Вечером Монте вошел в город через главные ворота. Герман Сарацин с несколькими рыцарями успел еще укрыться в угловой башне замка. Город вымер, по площади ратуши ветер разносил пепел. Оставшиеся в живых горожане столпились в соборе, молились и в страхе ожидали появления пруссов, в то же время не теряя надежды, что случится какое-то чудо и пруссы уйдут, не тронув их. Перед большим алтарем, окруженный ксендзами и монахами, молился епископ, в отчаянии проклиная пруссов, которым, казалось, помогает сам бог, а заодно и Орден, который оставил его, епископа, на произвол судьбы.

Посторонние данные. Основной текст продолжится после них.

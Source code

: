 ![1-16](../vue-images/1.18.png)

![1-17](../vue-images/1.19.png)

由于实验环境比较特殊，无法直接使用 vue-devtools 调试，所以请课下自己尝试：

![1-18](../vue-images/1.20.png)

Загрохотали двери собора, епископ начал бить себя в грудь, горожане завопили:
— Господи, не дай погибнуть твоему народу!
И епископ, сняв усыпанное драгоценными камнями распятие, повесил его над алтарем. Двери грохотали, словно огромный барабан, горожане срывали с себя драгоценности, украшения, одежды и складывали все это у подножия распятия, взывая:
— Господи, не отрекись от нас, грешных! Сжалься над нами!..
— Господи, я закуплю целую сотню индульгенций!

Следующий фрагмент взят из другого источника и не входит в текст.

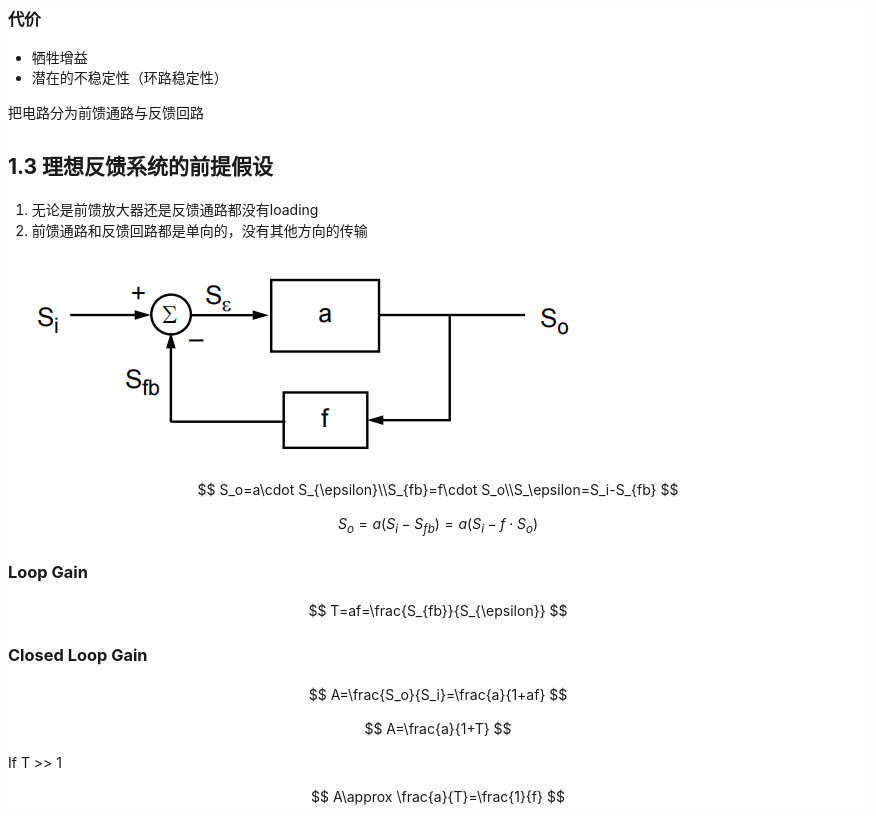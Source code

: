 ### 代价

- 牺牲增益
- 潜在的不稳定性（环路稳定性）

把电路分为前馈通路与反馈回路

## 1.3 理想反馈系统的前提假设

1. 无论是前馈放大器还是反馈通路都没有loading
2. 前馈通路和反馈回路都是单向的，没有其他方向的传输

![Untitled](IMAGE/Untitled%2018.png)

$$
S_o=a\cdot S_{\epsilon}\\S_{fb}=f\cdot S_o\\S_\epsilon=S_i-S_{fb}
$$

$$
S_o=a(S_i-S_{fb})=a(S_i-f\cdot S_o)
$$

### Loop Gain

$$
T=af=\frac{S_{fb}}{S_{\epsilon}}
$$

### Closed Loop Gain

$$
A=\frac{S_o}{S_i}=\frac{a}{1+af}
$$

$$
A=\frac{a}{1+T}
$$

If T >> 1

$$
A\approx \frac{a}{T}=\frac{1}{f}
$$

— Спаситель… я твоя невеста!
Тощий, оборванный юноша протиснулся к алтарю, вывернул пустые карманы и, перекрывая голоса молящихся, воскликнул:
— Пресвятая дева Мария, поверь, мои карманы пусты, но ты помилуй нас и прими мою жертву!
И он подпрыгнул высоко, перевернулся в воздухе и, подобно кошке, снова встал на ноги. Люди расступились, умолкли и с какой-то смутной, вновь появившейся надеждой уставились на него, как бы не слыша больше громыхания дверей. А юноша еще продолжал кувыркаться на французский, британский манер, вертеться волчком по полу и, когда он подпрыгнул до уровня рук спасителя, его пронзила стрела. Казалось, он на мгновение застыл в воздухе, а затем медленно, точно птица, упал на пол. Пруссы были уже в соборе, когда подскакал Монте и остановил коня.
— Постойте! — вскричал он.
Соскочив с коня, Монте перешагнул через труп акробата и, остановившись перед большим алтарем, закрыл святое писание. Потом он громко и четко произнес, глядя в глаза епископа и улыбаясь:
— Erat autem fere hora sexta, et tenebrae factae sunt in universam terram usque ad horam nonam. Et obscuratus est sol, et velum templiscissum est medium. Et clamans voce magna Jesus ait: «Pater, in manus Tuas spiritum meum»[6].